> DATASET RECORDS
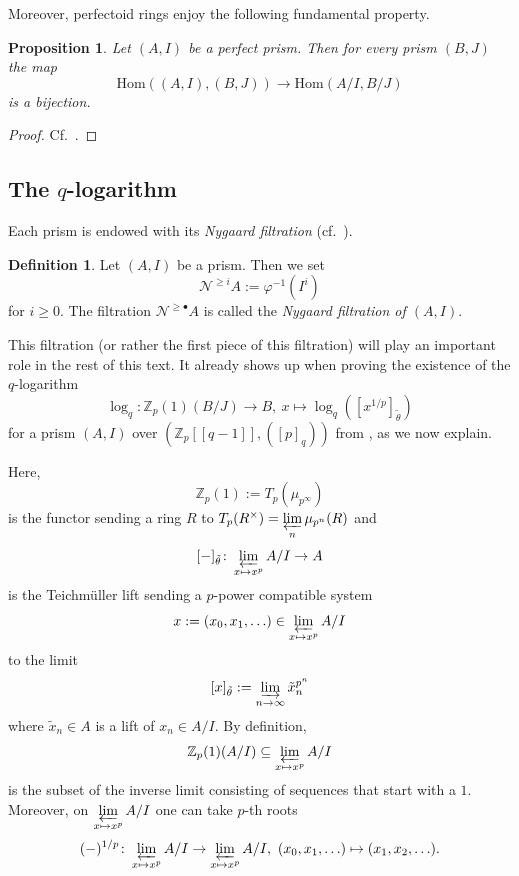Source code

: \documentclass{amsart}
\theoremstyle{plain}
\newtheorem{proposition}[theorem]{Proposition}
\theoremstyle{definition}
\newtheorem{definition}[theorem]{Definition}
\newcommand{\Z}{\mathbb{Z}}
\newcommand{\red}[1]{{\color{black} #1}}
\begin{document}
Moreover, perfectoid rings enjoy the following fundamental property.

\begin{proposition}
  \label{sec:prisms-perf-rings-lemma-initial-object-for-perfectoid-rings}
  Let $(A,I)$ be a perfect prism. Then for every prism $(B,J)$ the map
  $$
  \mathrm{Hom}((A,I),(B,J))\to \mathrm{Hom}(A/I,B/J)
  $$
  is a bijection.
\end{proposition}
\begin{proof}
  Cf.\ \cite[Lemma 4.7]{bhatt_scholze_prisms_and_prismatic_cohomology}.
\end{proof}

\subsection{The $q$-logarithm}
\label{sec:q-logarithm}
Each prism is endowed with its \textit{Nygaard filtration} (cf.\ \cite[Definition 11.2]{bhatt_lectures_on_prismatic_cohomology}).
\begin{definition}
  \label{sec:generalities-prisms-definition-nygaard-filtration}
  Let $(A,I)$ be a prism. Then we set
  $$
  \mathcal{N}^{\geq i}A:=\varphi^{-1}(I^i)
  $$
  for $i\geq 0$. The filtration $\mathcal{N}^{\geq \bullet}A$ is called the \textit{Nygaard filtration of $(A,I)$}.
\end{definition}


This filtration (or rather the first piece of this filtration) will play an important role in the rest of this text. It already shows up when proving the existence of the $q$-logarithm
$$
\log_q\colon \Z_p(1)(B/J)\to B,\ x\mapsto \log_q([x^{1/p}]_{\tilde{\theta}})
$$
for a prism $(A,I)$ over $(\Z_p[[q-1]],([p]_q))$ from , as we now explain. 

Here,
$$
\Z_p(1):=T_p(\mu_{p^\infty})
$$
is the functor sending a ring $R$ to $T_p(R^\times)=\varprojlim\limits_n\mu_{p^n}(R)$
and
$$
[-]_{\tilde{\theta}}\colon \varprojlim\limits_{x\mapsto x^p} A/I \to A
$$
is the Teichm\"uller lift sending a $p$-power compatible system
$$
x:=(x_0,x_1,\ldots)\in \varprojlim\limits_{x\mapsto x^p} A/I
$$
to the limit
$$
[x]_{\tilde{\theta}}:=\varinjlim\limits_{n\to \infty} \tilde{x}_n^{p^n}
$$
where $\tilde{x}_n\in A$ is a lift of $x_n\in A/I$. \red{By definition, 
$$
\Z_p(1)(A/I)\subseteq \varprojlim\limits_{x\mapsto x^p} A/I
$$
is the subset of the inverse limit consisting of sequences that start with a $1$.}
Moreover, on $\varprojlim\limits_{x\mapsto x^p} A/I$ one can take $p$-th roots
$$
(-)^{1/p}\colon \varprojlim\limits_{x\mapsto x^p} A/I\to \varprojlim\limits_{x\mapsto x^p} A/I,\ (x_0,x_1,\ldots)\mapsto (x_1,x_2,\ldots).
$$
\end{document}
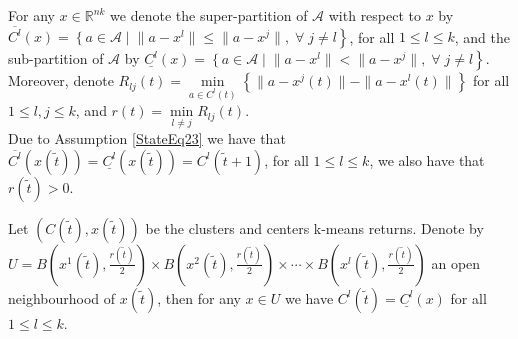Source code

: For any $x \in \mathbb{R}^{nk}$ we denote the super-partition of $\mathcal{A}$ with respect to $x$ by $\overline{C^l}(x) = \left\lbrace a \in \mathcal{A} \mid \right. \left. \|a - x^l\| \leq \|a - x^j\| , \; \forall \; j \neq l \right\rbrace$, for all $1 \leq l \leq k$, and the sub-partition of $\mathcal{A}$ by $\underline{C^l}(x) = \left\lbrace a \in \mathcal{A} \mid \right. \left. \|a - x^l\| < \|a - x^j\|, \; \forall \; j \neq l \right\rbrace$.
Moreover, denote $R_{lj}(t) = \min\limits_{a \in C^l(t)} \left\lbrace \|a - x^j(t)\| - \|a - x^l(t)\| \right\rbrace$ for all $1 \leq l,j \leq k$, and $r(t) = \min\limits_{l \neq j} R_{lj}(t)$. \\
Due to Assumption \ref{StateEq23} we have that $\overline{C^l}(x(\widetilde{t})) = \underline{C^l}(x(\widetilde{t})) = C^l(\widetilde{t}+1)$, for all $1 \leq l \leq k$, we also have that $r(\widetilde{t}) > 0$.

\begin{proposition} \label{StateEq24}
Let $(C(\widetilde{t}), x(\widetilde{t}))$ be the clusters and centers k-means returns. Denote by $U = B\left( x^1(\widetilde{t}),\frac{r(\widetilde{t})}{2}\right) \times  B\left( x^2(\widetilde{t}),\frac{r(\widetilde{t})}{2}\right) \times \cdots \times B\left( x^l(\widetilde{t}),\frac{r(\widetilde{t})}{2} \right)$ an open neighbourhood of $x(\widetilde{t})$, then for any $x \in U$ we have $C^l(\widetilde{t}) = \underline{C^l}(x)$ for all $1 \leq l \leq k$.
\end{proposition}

> TASK DETAILS
Produce a verbatim transcription of every line in the listing, images omitted.

> SOLUTION TO THIS PROBLEM
Source code

: \documentclass{amsart}
\theoremstyle{plain}
\newtheorem{proposition}[theorem]{Proposition}
\theoremstyle{definition}
\newtheorem{definition}[theorem]{Definition}
\newcommand{\Z}{\mathbb{Z}}
\newcommand{\red}[1]{{\color{black} #1}}
\begin{document}
Moreover, perfectoid rings enjoy the following fundamental property.

\begin{proposition}
  \label{sec:prisms-perf-rings-lemma-initial-object-for-perfectoid-rings}
  Let $(A,I)$ be a perfect prism. Then for every prism $(B,J)$ the map
  $$
  \mathrm{Hom}((A,I),(B,J))\to \mathrm{Hom}(A/I,B/J)
  $$
  is a bijection.
\end{proposition}
\begin{proof}
  Cf.\ \cite[Lemma 4.7]{bhatt_scholze_prisms_and_prismatic_cohomology}.
\end{proof}

\subsection{The $q$-logarithm}
\label{sec:q-logarithm}
Each prism is endowed with its \textit{Nygaard filtration} (cf.\ \cite[Definition 11.2]{bhatt_lectures_on_prismatic_cohomology}).
\begin{definition}
  \label{sec:generalities-prisms-definition-nygaard-filtration}
  Let $(A,I)$ be a prism. Then we set
  $$
  \mathcal{N}^{\geq i}A:=\varphi^{-1}(I^i)
  $$
  for $i\geq 0$. The filtration $\mathcal{N}^{\geq \bullet}A$ is called the \textit{Nygaard filtration of $(A,I)$}.
\end{definition}


This filtration (or rather the first piece of this filtration) will play an important role in the rest of this text. It already shows up when proving the existence of the $q$-logarithm
$$
\log_q\colon \Z_p(1)(B/J)\to B,\ x\mapsto \log_q([x^{1/p}]_{\tilde{\theta}})
$$
for a prism $(A,I)$ over $(\Z_p[[q-1]],([p]_q))$ from , as we now explain. 

Here,
$$
\Z_p(1):=T_p(\mu_{p^\infty})
$$
is the functor sending a ring $R$ to $T_p(R^\times)=\varprojlim\limits_n\mu_{p^n}(R)$
and
$$
[-]_{\tilde{\theta}}\colon \varprojlim\limits_{x\mapsto x^p} A/I \to A
$$
is the Teichm\"uller lift sending a $p$-power compatible system
$$
x:=(x_0,x_1,\ldots)\in \varprojlim\limits_{x\mapsto x^p} A/I
$$
to the limit
$$
[x]_{\tilde{\theta}}:=\varinjlim\limits_{n\to \infty} \tilde{x}_n^{p^n}
$$
where $\tilde{x}_n\in A$ is a lift of $x_n\in A/I$. \red{By definition, 
$$
\Z_p(1)(A/I)\subseteq \varprojlim\limits_{x\mapsto x^p} A/I
$$
is the subset of the inverse limit consisting of sequences that start with a $1$.}
Moreover, on $\varprojlim\limits_{x\mapsto x^p} A/I$ one can take $p$-th roots
$$
(-)^{1/p}\colon \varprojlim\limits_{x\mapsto x^p} A/I\to \varprojlim\limits_{x\mapsto x^p} A/I,\ (x_0,x_1,\ldots)\mapsto (x_1,x_2,\ldots).
$$
\end{document}
Source code

: For any $x \in \mathbb{R}^{nk}$ we denote the super-partition of $\mathcal{A}$ with respect to $x$ by $\overline{C^l}(x) = \left\lbrace a \in \mathcal{A} \mid \right. \left. \|a - x^l\| \leq \|a - x^j\| , \; \forall \; j \neq l \right\rbrace$, for all $1 \leq l \leq k$, and the sub-partition of $\mathcal{A}$ by $\underline{C^l}(x) = \left\lbrace a \in \mathcal{A} \mid \right. \left. \|a - x^l\| < \|a - x^j\|, \; \forall \; j \neq l \right\rbrace$.
Moreover, denote $R_{lj}(t) = \min\limits_{a \in C^l(t)} \left\lbrace \|a - x^j(t)\| - \|a - x^l(t)\| \right\rbrace$ for all $1 \leq l,j \leq k$, and $r(t) = \min\limits_{l \neq j} R_{lj}(t)$. \\
Due to Assumption \ref{StateEq23} we have that $\overline{C^l}(x(\widetilde{t})) = \underline{C^l}(x(\widetilde{t})) = C^l(\widetilde{t}+1)$, for all $1 \leq l \leq k$, we also have that $r(\widetilde{t}) > 0$.

\begin{proposition} \label{StateEq24}
Let $(C(\widetilde{t}), x(\widetilde{t}))$ be the clusters and centers k-means returns. Denote by $U = B\left( x^1(\widetilde{t}),\frac{r(\widetilde{t})}{2}\right) \times  B\left( x^2(\widetilde{t}),\frac{r(\widetilde{t})}{2}\right) \times \cdots \times B\left( x^l(\widetilde{t}),\frac{r(\widetilde{t})}{2} \right)$ an open neighbourhood of $x(\widetilde{t})$, then for any $x \in U$ we have $C^l(\widetilde{t}) = \underline{C^l}(x)$ for all $1 \leq l \leq k$.
\end{proposition}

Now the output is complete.